Entre las criaturas con alma que pueblan el mundo, las palabras son las más sutiles. En un hermoso cuento de Borges un emperador, dueño de un infinito palacio, que en realidad es el universo, visita sus dominios acompañado de un poeta. Este, en un solo verso, en una sola palabra, consigue meter “entero y minucioso el palacio enorme, con cada ilustre porcelana y cada dibujo en cada porcelana y las penumbras y las luces de los crepúsculos y cada instante desdichado o feliz de las gloriosas dinastías de mortales, de dioses y de dragones que habitaron en él desde el interminable pasado. El emperador exclamó: ¡Me has arrebatado el palacio! Y la espada de hierro del verdugo segó la vida del poeta”. Los descendientes de aquel poeta buscamos todavía, aun a riesgo de nuestras cabezas, la palabra del universo, sabedores de que en las letras de rosa está la rosa y de que todo el Nilo cabe en la palabra Nilo.
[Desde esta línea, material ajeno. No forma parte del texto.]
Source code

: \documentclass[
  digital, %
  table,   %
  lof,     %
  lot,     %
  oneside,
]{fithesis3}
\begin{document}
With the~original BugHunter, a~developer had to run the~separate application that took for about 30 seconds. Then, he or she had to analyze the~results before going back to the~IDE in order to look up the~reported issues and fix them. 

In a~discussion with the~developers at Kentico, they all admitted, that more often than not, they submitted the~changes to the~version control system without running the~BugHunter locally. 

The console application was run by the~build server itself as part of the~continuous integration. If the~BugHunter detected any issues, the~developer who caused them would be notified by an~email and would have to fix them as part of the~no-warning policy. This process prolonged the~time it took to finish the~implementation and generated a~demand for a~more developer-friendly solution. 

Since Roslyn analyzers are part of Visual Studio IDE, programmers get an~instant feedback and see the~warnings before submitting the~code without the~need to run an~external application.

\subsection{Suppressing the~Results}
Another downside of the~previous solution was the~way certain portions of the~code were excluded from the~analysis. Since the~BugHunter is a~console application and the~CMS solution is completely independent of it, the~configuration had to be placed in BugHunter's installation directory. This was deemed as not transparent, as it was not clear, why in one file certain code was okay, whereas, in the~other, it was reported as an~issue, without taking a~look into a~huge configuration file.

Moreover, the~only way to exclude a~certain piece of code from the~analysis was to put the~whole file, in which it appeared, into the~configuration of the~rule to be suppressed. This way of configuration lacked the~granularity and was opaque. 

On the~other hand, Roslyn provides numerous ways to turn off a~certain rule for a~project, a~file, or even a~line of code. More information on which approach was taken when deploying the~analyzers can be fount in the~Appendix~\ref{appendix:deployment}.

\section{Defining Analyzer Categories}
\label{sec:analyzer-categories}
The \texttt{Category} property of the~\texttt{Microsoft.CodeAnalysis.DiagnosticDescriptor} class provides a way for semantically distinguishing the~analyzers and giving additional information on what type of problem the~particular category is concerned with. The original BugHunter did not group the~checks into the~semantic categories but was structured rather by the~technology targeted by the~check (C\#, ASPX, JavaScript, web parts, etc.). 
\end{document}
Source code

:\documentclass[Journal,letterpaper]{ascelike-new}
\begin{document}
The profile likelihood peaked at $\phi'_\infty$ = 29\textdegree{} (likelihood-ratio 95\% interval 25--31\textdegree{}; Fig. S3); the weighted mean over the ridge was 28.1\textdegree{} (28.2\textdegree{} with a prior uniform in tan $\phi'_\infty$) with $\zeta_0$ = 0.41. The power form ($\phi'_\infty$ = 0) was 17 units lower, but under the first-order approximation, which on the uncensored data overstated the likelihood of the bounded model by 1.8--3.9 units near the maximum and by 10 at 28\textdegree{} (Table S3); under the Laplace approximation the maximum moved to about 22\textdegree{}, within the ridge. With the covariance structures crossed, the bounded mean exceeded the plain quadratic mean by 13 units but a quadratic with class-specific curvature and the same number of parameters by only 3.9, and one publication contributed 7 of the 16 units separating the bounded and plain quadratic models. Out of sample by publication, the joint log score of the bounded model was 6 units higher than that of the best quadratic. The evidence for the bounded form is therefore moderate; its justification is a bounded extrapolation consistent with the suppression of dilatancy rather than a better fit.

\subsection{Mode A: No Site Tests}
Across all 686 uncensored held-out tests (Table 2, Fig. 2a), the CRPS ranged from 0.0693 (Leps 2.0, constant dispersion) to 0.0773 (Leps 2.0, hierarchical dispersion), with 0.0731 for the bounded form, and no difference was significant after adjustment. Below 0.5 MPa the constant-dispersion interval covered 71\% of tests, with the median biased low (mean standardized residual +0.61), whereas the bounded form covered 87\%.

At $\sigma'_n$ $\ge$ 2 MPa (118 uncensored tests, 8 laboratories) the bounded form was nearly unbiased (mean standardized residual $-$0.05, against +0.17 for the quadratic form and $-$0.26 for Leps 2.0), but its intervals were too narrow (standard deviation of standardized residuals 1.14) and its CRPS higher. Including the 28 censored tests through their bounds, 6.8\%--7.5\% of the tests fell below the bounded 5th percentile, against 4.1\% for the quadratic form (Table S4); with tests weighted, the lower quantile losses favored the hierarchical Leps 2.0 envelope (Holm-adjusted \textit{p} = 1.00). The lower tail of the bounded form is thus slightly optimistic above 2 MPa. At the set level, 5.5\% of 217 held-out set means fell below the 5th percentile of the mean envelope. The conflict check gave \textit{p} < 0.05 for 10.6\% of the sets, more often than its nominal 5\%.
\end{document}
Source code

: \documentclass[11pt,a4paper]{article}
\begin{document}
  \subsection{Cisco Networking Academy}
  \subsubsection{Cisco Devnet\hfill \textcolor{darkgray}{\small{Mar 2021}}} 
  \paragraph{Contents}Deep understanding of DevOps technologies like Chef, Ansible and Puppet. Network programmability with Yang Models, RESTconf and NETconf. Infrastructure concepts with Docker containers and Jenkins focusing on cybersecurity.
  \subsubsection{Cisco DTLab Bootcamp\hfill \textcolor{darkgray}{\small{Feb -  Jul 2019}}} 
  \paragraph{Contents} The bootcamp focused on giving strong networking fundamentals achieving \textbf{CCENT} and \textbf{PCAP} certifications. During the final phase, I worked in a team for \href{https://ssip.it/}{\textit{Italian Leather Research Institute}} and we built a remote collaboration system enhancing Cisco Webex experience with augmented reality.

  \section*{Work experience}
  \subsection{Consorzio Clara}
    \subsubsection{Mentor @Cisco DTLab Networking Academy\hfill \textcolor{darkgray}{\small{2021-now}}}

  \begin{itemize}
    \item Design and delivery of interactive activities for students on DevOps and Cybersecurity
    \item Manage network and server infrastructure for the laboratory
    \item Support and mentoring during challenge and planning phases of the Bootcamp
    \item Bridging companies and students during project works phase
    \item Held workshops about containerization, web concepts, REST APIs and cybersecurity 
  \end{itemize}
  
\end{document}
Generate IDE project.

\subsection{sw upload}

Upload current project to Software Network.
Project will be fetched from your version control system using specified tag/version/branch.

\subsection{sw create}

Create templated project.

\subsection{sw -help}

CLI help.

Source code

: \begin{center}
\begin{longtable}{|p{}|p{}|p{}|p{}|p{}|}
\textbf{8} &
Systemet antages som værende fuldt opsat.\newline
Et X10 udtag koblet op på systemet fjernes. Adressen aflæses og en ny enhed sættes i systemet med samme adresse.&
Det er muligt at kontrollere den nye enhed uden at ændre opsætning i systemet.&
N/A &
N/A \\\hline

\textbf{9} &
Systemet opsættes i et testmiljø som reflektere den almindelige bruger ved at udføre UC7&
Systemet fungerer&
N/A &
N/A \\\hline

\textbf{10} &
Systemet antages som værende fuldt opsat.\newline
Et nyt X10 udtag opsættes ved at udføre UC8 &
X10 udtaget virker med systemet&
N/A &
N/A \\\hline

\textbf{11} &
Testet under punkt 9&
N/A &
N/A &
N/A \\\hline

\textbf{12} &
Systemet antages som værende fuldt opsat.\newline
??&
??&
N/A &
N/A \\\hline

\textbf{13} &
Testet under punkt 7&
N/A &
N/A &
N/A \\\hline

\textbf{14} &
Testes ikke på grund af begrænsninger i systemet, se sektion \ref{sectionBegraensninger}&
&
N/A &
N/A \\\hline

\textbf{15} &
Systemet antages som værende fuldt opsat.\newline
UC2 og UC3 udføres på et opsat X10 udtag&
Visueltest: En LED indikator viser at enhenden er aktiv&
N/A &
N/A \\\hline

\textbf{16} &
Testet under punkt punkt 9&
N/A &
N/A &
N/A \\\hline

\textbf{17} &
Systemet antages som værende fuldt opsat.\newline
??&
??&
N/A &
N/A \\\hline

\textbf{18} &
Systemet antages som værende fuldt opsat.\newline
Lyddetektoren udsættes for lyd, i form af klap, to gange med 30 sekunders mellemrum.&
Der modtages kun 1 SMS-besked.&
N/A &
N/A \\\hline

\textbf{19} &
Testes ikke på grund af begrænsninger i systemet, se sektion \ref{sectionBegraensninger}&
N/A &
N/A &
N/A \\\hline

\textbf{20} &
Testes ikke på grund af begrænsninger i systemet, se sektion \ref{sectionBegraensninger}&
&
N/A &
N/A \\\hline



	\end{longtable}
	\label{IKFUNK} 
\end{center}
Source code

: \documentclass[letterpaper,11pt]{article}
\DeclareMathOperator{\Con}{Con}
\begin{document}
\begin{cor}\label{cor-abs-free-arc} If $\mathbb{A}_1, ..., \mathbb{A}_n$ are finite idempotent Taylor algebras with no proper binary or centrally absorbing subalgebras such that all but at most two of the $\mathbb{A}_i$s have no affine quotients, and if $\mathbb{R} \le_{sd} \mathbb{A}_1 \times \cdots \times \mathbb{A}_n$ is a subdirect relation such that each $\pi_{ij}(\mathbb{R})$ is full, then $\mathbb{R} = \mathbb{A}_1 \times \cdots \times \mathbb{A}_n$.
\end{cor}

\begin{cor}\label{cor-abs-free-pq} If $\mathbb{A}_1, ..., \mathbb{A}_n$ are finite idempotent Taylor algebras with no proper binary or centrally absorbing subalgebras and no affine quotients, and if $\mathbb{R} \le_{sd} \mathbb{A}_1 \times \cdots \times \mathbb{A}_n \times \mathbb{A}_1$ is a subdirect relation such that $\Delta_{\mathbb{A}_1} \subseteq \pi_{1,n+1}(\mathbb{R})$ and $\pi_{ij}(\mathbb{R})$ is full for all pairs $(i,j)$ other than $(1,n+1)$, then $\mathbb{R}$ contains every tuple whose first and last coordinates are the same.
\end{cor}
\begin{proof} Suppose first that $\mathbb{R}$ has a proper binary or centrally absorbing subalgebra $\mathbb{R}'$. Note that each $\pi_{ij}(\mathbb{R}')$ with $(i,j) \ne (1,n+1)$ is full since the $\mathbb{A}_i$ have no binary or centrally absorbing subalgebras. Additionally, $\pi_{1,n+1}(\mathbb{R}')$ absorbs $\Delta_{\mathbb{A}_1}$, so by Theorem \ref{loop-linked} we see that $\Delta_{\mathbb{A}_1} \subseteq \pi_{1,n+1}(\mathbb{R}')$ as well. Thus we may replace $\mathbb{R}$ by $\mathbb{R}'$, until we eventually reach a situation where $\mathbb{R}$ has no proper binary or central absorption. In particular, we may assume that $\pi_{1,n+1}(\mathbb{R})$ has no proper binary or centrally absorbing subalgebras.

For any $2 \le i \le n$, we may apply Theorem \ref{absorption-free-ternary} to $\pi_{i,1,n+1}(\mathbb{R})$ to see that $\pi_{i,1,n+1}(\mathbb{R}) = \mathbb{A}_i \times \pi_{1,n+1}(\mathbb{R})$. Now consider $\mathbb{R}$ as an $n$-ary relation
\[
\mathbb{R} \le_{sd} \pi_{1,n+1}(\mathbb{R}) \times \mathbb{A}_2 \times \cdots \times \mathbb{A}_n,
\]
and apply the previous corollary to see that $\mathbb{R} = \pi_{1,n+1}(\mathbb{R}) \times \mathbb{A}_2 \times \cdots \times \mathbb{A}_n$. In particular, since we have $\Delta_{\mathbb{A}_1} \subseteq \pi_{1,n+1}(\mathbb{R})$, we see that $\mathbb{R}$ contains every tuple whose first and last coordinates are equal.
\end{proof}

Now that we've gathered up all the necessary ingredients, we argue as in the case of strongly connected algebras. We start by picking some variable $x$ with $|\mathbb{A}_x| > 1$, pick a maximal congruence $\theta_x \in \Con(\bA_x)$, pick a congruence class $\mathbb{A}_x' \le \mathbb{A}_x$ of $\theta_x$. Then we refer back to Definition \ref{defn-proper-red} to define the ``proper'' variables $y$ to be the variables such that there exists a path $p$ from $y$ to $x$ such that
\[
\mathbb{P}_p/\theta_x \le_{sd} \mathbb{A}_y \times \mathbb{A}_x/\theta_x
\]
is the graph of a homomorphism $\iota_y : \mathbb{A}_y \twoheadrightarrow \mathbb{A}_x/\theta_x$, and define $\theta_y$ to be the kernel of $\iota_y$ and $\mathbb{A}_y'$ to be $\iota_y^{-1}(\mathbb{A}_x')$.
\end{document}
Pero también sabemos que no todas tienen un alma pura. Hay palabras malditas que acarrean un inmenso mal fario. Alfonso Canales, un poeta grande que quizás debería ser objeto de mayor estudio y de mayor aprecio, me contó una vez que una de esas palabras es Aminadab, con la que San Juan de la Cruz, en la lira 40 de su Cántico Espiritual, parece referirse al diablo: “Que nadie lo mirava,/ Aminadab tampoco parescía (...)”. Sostenía Canales que esa palabra casi siempre aparecía mal escrita, como si el demonio quisiera impedir que su nombre fuese leído. Así, en no pocas ediciones del Cántico se puede encontrar “Animada tampoco parescía” o “A mí nada tampoco parescía”… Y si añadimos que el gran filólogo Domingo Yndurain pensaba que el nombre “Aminadab” era en realidad el producto de un error de la “Vulgata” (traducción de la Biblia hebrea y griega al latín, realizada a finales del siglo IV), tenemos una muy interesante y ya casi indescifrable historia de palabras malditas.

Erratas, al fin y al cabo. Todos las cometemos. Se pueden equiparar a los lapsus, que según el diccionario son “faltas o equivocaciones cometidas por descuido”. Hay tres clases. “Lapsus calami”, (literalmente “resbalón del cálamo”, es decir, de la pluma de escribir), que sería la más cercana a la errata; el “lapsus mentis” (“resbalón de la mente”), que son esos olvidos o equivocaciones que tenemos cuando intentamos recordar algo, y los “lapsus linguae” (“resbalón de la lengua”), que es cuando en un debate político, hablando de una horrenda violación, en vez de decir “manada” dices “mamada” y toda España se cachondea de ti.